#### Dataset extract

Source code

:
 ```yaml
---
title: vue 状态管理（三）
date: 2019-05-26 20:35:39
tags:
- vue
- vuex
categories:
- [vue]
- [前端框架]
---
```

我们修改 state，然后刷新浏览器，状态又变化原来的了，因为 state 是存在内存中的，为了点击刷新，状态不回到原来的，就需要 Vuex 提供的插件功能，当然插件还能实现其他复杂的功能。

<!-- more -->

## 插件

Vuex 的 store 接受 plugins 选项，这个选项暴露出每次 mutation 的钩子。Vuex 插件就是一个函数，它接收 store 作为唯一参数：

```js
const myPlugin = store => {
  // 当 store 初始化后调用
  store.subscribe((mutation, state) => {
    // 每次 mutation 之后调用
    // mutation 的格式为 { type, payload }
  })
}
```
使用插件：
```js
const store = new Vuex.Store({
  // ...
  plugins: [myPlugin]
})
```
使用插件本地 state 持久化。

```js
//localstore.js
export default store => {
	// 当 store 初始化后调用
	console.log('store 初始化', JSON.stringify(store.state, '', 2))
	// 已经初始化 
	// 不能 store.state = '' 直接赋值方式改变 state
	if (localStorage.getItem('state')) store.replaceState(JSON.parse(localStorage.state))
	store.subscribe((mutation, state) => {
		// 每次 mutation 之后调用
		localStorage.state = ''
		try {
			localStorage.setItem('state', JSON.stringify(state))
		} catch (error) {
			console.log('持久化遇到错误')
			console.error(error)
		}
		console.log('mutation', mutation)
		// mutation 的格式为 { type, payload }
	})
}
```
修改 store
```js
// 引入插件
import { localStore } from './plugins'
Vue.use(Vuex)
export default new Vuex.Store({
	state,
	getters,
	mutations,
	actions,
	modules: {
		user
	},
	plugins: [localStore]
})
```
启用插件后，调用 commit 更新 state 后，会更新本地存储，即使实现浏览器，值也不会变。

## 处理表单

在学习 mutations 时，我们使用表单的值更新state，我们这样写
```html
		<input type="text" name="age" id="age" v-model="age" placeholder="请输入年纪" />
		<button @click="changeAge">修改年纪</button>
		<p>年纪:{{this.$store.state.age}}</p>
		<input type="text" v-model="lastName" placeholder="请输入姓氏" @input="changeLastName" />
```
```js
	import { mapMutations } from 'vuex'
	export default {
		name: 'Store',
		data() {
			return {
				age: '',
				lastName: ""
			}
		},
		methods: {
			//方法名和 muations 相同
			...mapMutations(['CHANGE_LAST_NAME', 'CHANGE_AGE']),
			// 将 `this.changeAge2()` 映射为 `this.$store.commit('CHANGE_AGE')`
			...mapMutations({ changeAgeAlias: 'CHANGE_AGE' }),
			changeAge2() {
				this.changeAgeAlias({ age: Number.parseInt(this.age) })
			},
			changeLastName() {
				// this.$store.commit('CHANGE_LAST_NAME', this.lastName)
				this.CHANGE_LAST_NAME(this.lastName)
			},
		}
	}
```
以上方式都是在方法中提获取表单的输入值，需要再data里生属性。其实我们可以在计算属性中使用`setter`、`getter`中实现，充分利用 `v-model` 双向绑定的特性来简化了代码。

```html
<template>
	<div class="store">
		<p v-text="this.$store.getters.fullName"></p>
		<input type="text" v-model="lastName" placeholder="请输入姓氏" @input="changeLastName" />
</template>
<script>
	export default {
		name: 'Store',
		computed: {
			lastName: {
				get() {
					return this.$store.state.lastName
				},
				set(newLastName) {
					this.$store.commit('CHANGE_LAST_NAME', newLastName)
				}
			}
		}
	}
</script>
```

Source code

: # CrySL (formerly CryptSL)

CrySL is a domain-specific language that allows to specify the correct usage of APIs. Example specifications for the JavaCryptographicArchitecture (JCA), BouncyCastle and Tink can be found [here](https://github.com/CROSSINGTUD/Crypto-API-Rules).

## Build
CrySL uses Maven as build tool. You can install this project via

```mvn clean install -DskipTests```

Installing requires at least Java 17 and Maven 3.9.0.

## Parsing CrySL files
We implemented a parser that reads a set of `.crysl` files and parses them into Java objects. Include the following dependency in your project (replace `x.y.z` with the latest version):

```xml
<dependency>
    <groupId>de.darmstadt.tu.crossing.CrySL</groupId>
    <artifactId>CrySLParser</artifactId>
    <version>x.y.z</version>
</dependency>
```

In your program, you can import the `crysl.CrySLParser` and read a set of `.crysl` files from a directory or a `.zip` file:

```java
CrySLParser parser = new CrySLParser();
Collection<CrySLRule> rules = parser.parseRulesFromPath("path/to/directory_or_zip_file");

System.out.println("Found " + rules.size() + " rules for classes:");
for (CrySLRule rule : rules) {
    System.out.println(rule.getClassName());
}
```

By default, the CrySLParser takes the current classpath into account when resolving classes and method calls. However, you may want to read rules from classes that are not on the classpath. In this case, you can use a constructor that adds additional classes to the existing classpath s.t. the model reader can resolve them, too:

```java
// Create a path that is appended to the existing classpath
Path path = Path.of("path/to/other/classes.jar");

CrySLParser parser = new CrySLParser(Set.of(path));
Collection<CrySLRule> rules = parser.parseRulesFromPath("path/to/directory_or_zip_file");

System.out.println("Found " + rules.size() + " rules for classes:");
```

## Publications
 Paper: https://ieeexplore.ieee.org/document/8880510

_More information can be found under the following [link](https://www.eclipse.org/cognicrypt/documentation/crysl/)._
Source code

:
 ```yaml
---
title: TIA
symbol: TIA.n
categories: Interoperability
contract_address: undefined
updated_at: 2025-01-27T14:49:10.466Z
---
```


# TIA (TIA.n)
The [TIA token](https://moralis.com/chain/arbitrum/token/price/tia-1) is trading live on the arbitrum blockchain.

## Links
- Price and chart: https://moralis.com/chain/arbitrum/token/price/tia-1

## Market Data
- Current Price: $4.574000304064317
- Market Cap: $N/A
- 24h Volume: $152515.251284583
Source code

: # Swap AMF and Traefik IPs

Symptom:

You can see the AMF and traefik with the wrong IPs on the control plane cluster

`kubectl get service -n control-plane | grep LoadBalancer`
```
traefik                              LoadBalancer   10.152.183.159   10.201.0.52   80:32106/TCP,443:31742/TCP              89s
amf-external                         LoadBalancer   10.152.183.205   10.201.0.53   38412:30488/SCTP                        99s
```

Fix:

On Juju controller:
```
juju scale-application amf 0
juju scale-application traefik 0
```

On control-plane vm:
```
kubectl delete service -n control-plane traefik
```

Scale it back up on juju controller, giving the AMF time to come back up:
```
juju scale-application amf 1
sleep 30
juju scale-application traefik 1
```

########

Copy out each record word for word.

Expected output:
Source code

:
 ```yaml
---
title: vue 状态管理（三）
date: 2019-05-26 20:35:39
tags:
- vue
- vuex
categories:
- [vue]
- [前端框架]
---
```

我们修改 state，然后刷新浏览器，状态又变化原来的了，因为 state 是存在内存中的，为了点击刷新，状态不回到原来的，就需要 Vuex 提供的插件功能，当然插件还能实现其他复杂的功能。

<!-- more -->

## 插件

Vuex 的 store 接受 plugins 选项，这个选项暴露出每次 mutation 的钩子。Vuex 插件就是一个函数，它接收 store 作为唯一参数：

```js
const myPlugin = store => {
  // 当 store 初始化后调用
  store.subscribe((mutation, state) => {
    // 每次 mutation 之后调用
    // mutation 的格式为 { type, payload }
  })
}
```
使用插件：
```js
const store = new Vuex.Store({
  // ...
  plugins: [myPlugin]
})
```
使用插件本地 state 持久化。

```js
//localstore.js
export default store => {
	// 当 store 初始化后调用
	console.log('store 初始化', JSON.stringify(store.state, '', 2))
	// 已经初始化 
	// 不能 store.state = '' 直接赋值方式改变 state
	if (localStorage.getItem('state')) store.replaceState(JSON.parse(localStorage.state))
	store.subscribe((mutation, state) => {
		// 每次 mutation 之后调用
		localStorage.state = ''
		try {
			localStorage.setItem('state', JSON.stringify(state))
		} catch (error) {
			console.log('持久化遇到错误')
			console.error(error)
		}
		console.log('mutation', mutation)
		// mutation 的格式为 { type, payload }
	})
}
```
修改 store
```js
// 引入插件
import { localStore } from './plugins'
Vue.use(Vuex)
export default new Vuex.Store({
	state,
	getters,
	mutations,
	actions,
	modules: {
		user
	},
	plugins: [localStore]
})
```
启用插件后，调用 commit 更新 state 后，会更新本地存储，即使实现浏览器，值也不会变。

## 处理表单

在学习 mutations 时，我们使用表单的值更新state，我们这样写
```html
		<input type="text" name="age" id="age" v-model="age" placeholder="请输入年纪" />
		<button @click="changeAge">修改年纪</button>
		<p>年纪:{{this.$store.state.age}}</p>
		<input type="text" v-model="lastName" placeholder="请输入姓氏" @input="changeLastName" />
```
```js
	import { mapMutations } from 'vuex'
	export default {
		name: 'Store',
		data() {
			return {
				age: '',
				lastName: ""
			}
		},
		methods: {
			//方法名和 muations 相同
			...mapMutations(['CHANGE_LAST_NAME', 'CHANGE_AGE']),
			// 将 `this.changeAge2()` 映射为 `this.$store.commit('CHANGE_AGE')`
			...mapMutations({ changeAgeAlias: 'CHANGE_AGE' }),
			changeAge2() {
				this.changeAgeAlias({ age: Number.parseInt(this.age) })
			},
			changeLastName() {
				// this.$store.commit('CHANGE_LAST_NAME', this.lastName)
				this.CHANGE_LAST_NAME(this.lastName)
			},
		}
	}
```
以上方式都是在方法中提获取表单的输入值，需要再data里生属性。其实我们可以在计算属性中使用`setter`、`getter`中实现，充分利用 `v-model` 双向绑定的特性来简化了代码。

```html
<template>
	<div class="store">
		<p v-text="this.$store.getters.fullName"></p>
		<input type="text" v-model="lastName" placeholder="请输入姓氏" @input="changeLastName" />
</template>
<script>
	export default {
		name: 'Store',
		computed: {
			lastName: {
				get() {
					return this.$store.state.lastName
				},
				set(newLastName) {
					this.$store.commit('CHANGE_LAST_NAME', newLastName)
				}
			}
		}
	}
</script>
```

Source code

: # CrySL (formerly CryptSL)

CrySL is a domain-specific language that allows to specify the correct usage of APIs. Example specifications for the JavaCryptographicArchitecture (JCA), BouncyCastle and Tink can be found [here](https://github.com/CROSSINGTUD/Crypto-API-Rules).

## Build
CrySL uses Maven as build tool. You can install this project via

```mvn clean install -DskipTests```

Installing requires at least Java 17 and Maven 3.9.0.

## Parsing CrySL files
We implemented a parser that reads a set of `.crysl` files and parses them into Java objects. Include the following dependency in your project (replace `x.y.z` with the latest version):

```xml
<dependency>
    <groupId>de.darmstadt.tu.crossing.CrySL</groupId>
    <artifactId>CrySLParser</artifactId>
    <version>x.y.z</version>
</dependency>
```

In your program, you can import the `crysl.CrySLParser` and read a set of `.crysl` files from a directory or a `.zip` file:

```java
CrySLParser parser = new CrySLParser();
Collection<CrySLRule> rules = parser.parseRulesFromPath("path/to/directory_or_zip_file");

System.out.println("Found " + rules.size() + " rules for classes:");
for (CrySLRule rule : rules) {
    System.out.println(rule.getClassName());
}
```

By default, the CrySLParser takes the current classpath into account when resolving classes and method calls. However, you may want to read rules from classes that are not on the classpath. In this case, you can use a constructor that adds additional classes to the existing classpath s.t. the model reader can resolve them, too:

```java
// Create a path that is appended to the existing classpath
Path path = Path.of("path/to/other/classes.jar");

CrySLParser parser = new CrySLParser(Set.of(path));
Collection<CrySLRule> rules = parser.parseRulesFromPath("path/to/directory_or_zip_file");

System.out.println("Found " + rules.size() + " rules for classes:");
```

## Publications
 Paper: https://ieeexplore.ieee.org/document/8880510

_More information can be found under the following [link](https://www.eclipse.org/cognicrypt/documentation/crysl/)._
Source code

:
 ```yaml
---
title: TIA
symbol: TIA.n
categories: Interoperability
contract_address: undefined
updated_at: 2025-01-27T14:49:10.466Z
---
```


# TIA (TIA.n)
The [TIA token](https://moralis.com/chain/arbitrum/token/price/tia-1) is trading live on the arbitrum blockchain.

## Links
- Price and chart: https://moralis.com/chain/arbitrum/token/price/tia-1

## Market Data
- Current Price: $4.574000304064317
- Market Cap: $N/A
- 24h Volume: $152515.251284583
Source code

: # Swap AMF and Traefik IPs

Symptom:

You can see the AMF and traefik with the wrong IPs on the control plane cluster

`kubectl get service -n control-plane | grep LoadBalancer`
```
traefik                              LoadBalancer   10.152.183.159   10.201.0.52   80:32106/TCP,443:31742/TCP              89s
amf-external                         LoadBalancer   10.152.183.205   10.201.0.53   38412:30488/SCTP                        99s
```

Fix:

On Juju controller:
```
juju scale-application amf 0
juju scale-application traefik 0
```

On control-plane vm:
```
kubectl delete service -n control-plane traefik
```

Scale it back up on juju controller, giving the AMF time to come back up:
```
juju scale-application amf 1
sleep 30
juju scale-application traefik 1
```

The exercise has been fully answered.